Records for this exercise:
Segment Open

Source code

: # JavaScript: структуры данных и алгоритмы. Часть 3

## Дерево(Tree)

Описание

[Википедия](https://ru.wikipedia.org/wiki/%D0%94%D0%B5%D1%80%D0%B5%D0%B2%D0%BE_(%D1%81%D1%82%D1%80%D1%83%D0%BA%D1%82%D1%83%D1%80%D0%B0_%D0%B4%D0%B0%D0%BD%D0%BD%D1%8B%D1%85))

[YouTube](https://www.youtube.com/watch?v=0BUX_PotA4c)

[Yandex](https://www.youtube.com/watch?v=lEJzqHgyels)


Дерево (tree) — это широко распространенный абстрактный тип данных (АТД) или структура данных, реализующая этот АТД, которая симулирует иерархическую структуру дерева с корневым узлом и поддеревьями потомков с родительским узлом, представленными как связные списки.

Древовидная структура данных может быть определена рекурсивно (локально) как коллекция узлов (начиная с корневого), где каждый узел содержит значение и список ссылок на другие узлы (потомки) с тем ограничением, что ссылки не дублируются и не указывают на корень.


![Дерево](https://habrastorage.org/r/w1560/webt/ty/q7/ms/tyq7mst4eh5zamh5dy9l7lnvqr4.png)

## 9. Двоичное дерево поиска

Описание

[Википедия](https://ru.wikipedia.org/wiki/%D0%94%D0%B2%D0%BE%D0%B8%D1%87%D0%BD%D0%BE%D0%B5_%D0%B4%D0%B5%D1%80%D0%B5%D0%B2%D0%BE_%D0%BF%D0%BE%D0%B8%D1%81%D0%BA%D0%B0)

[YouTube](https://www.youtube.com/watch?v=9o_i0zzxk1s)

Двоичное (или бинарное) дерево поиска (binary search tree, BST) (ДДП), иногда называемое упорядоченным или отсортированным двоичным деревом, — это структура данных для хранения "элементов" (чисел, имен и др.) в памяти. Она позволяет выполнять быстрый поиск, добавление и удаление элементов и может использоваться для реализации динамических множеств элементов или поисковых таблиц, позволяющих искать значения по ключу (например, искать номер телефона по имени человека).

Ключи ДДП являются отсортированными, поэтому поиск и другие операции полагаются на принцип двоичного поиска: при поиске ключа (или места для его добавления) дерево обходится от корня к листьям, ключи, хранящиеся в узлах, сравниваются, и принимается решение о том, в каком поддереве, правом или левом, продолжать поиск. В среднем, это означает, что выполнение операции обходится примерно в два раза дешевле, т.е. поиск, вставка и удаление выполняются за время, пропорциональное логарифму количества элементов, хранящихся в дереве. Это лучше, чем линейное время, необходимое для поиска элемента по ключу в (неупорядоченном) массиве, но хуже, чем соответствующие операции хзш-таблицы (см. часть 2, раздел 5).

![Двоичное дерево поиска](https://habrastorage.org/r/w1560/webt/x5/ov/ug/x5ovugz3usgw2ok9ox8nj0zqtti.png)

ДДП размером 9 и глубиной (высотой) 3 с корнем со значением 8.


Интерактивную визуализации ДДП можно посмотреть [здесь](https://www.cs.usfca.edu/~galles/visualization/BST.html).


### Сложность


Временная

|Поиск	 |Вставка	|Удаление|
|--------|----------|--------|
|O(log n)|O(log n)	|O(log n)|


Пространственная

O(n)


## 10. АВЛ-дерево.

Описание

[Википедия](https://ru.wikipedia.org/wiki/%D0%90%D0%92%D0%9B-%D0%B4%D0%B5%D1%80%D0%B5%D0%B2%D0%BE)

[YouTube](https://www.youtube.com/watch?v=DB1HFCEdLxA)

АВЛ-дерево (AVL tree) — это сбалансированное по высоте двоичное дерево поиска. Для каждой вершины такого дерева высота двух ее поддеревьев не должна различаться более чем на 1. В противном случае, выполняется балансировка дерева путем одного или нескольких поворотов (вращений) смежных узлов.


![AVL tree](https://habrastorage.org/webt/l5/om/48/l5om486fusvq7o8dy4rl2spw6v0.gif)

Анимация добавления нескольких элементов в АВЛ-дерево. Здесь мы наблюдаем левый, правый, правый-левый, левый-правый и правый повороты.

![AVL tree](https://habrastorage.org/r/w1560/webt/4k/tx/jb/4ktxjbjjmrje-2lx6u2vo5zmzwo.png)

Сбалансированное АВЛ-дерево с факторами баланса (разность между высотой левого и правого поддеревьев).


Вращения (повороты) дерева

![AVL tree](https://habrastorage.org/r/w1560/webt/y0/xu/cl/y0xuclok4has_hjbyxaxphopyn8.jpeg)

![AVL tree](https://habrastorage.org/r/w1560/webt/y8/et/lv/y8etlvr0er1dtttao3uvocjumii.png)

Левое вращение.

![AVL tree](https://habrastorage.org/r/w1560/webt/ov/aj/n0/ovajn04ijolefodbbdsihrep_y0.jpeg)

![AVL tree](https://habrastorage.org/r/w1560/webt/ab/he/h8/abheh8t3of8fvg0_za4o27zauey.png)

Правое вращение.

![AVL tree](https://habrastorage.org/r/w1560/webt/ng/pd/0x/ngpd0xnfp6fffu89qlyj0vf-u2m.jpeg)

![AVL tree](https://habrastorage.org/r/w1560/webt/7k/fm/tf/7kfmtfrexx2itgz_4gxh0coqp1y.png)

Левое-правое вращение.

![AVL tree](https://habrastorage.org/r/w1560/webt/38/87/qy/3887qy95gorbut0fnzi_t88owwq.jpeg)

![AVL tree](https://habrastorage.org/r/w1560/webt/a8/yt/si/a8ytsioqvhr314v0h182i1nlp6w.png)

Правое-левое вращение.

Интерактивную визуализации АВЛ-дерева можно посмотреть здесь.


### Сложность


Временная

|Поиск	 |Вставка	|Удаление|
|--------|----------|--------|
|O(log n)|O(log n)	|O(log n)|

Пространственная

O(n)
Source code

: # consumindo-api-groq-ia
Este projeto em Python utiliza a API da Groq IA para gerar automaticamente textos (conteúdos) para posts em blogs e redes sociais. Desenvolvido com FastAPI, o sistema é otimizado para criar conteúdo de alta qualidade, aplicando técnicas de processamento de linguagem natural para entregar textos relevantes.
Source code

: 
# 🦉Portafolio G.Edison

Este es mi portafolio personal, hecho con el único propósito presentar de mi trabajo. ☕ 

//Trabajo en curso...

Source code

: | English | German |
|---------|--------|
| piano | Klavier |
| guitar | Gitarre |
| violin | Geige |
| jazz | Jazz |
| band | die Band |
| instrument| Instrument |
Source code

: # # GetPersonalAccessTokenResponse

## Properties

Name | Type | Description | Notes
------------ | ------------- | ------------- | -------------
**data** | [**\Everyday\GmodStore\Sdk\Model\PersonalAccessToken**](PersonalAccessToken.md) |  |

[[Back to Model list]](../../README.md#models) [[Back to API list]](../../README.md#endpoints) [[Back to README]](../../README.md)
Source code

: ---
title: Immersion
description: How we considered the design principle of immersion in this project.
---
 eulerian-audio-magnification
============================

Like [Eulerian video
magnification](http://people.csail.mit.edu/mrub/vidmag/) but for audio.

Segment Closed
Segment Open

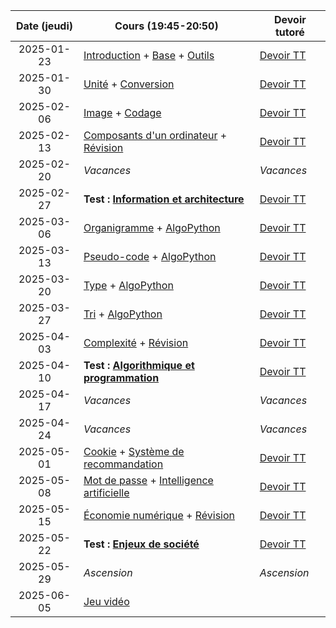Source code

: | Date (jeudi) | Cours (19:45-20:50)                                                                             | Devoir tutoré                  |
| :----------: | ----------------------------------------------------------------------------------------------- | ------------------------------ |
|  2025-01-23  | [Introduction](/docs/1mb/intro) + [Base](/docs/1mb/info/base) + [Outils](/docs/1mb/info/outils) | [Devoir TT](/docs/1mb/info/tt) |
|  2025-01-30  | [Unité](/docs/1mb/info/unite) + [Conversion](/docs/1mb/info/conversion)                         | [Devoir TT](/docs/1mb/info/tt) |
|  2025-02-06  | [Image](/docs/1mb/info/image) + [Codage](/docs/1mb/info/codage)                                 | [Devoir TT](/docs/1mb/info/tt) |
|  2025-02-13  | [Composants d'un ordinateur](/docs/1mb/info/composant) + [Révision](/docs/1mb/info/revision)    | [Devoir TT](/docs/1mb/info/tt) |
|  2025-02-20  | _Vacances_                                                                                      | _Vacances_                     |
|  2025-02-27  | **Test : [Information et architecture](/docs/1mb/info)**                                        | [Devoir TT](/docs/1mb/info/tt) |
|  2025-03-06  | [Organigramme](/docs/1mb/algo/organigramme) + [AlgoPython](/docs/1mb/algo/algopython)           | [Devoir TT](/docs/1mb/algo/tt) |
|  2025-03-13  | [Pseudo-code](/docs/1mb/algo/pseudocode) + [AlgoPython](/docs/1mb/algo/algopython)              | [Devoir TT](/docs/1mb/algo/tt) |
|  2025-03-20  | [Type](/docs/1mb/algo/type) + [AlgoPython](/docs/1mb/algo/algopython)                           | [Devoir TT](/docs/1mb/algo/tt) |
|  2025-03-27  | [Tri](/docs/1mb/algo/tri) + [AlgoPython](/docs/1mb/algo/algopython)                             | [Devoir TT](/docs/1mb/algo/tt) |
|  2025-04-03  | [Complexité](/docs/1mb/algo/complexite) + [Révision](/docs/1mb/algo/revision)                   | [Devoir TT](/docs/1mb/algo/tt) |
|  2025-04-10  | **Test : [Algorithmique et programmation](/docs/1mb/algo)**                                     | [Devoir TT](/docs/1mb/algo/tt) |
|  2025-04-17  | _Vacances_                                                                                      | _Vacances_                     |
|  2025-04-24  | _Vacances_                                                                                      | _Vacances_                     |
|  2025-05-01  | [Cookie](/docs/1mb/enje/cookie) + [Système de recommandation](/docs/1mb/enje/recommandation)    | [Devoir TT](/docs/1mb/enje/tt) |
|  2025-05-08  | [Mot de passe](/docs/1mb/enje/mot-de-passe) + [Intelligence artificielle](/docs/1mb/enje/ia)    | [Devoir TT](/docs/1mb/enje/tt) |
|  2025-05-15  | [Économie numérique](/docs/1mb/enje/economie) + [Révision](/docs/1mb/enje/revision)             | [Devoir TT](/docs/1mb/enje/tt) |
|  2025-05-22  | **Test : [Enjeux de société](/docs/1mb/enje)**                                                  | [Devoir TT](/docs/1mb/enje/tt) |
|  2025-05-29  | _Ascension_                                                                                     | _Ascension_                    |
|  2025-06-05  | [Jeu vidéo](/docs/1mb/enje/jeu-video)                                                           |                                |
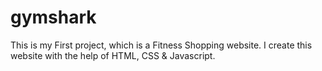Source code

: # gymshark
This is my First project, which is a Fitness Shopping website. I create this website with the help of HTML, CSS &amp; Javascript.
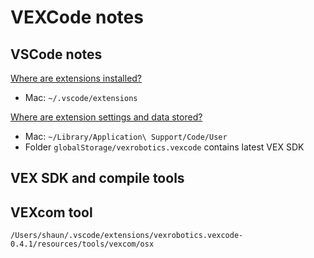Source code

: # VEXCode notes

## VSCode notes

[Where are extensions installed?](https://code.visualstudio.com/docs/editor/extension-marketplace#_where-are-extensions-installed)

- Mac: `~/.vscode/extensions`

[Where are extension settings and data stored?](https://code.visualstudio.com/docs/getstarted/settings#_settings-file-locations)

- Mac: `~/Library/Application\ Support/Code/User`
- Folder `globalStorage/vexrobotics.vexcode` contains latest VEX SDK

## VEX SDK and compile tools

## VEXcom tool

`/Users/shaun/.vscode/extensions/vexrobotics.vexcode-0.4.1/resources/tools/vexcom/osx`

Segment Closed

Give back the records above exactly, limited to the lines between the one holding "Интерактивную визуализации АВЛ-дерева" and the one holding "magnification](http://people.csail.mit.edu/mrub/vidmag/) but for", inclusive.

Exercise answer:
Интерактивную визуализации АВЛ-дерева можно посмотреть здесь.


### Сложность


Временная

|Поиск	 |Вставка	|Удаление|
|--------|----------|--------|
|O(log n)|O(log n)	|O(log n)|

Пространственная

O(n)
Source code

: # consumindo-api-groq-ia
Este projeto em Python utiliza a API da Groq IA para gerar automaticamente textos (conteúdos) para posts em blogs e redes sociais. Desenvolvido com FastAPI, o sistema é otimizado para criar conteúdo de alta qualidade, aplicando técnicas de processamento de linguagem natural para entregar textos relevantes.
Source code

: 
# 🦉Portafolio G.Edison

Este es mi portafolio personal, hecho con el único propósito presentar de mi trabajo. ☕ 

//Trabajo en curso...

Source code

: | English | German |
|---------|--------|
| piano | Klavier |
| guitar | Gitarre |
| violin | Geige |
| jazz | Jazz |
| band | die Band |
| instrument| Instrument |
Source code

: # # GetPersonalAccessTokenResponse

## Properties

Name | Type | Description | Notes
------------ | ------------- | ------------- | -------------
**data** | [**\Everyday\GmodStore\Sdk\Model\PersonalAccessToken**](PersonalAccessToken.md) |  |

[[Back to Model list]](../../README.md#models) [[Back to API list]](../../README.md#endpoints) [[Back to README]](../../README.md)
Source code

: ---
title: Immersion
description: How we considered the design principle of immersion in this project.
---
 eulerian-audio-magnification
============================

Like [Eulerian video
magnification](http://people.csail.mit.edu/mrub/vidmag/) but for audio.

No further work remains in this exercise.